Par Ilyass Chirac Poumie
En France, la récente élection de Bally Bagayoko continue de susciter de vives tensions politiques et médiatiques. Dans une publication diffusée sur les réseaux sociaux, la députée Clémence Guetté affirme que le maire fait l’objet d’un « acharnement inédit » depuis son entrée en fonction il y a une dizaine de jours.
Selon cette prise de position, plusieurs accusations relayées publiquement seraient infondées. Parmi elles figurent des propos attribués au maire qu’il n’aurait pas tenus, des allégations concernant un supposé soutien de trafiquants durant la campagne, ou encore des rumeurs sur des violences impliquant des habitants à l’encontre de son prédécesseur. D’autres affirmations évoquent à tort un projet de démantèlement de la police municipale ou des menaces envers des agents opposés à ses orientations.
Toujours selon Clémence Guetté, ces accusations suivraient un schéma récurrent : leur émergence dans des sphères politiques classées à l’extrême droite, leur reprise par certains médias, puis leur condamnation par des responsables politiques issus de divers courants, allant de la majorité présidentielle à la gauche socialiste.
La députée assure que l’élu et son équipe ne céderont pas à ces pressions et entendent poursuivre leur programme municipal.

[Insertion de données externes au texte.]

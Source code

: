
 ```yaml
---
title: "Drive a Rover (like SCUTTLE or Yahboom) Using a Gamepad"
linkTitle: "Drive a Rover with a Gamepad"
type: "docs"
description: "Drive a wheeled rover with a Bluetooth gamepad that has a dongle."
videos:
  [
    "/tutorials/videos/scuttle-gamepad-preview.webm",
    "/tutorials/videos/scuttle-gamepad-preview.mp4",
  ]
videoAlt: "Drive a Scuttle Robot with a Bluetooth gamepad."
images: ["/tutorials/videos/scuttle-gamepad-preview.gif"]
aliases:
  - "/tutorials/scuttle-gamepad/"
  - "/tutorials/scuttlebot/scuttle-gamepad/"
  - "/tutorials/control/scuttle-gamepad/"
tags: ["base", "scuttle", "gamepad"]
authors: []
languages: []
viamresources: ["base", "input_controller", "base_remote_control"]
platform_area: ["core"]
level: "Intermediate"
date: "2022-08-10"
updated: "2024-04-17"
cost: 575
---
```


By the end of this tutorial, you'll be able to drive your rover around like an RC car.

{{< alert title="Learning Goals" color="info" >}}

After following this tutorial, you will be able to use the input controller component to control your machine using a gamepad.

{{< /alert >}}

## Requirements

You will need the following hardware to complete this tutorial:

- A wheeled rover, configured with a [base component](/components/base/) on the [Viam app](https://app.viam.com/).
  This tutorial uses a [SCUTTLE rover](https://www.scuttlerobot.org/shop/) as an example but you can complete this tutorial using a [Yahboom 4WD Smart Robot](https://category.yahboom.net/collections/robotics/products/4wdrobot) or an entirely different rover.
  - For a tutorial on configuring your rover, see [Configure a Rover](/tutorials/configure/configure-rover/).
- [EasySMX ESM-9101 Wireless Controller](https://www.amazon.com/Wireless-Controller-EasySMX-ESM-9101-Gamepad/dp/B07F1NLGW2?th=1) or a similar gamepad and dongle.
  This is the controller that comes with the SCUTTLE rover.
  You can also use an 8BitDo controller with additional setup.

Bally Bagayoko est un maire récemment élu dont l’arrivée à la tête de sa commune intervient dans un climat politique local tendu. Les débats autour de son mandat s’inscrivent dans un contexte national marqué par une forte polarisation, où les accusations de désinformation et de récupération politique sont fréquentes, notamment lors des premières semaines suivant une élection locale.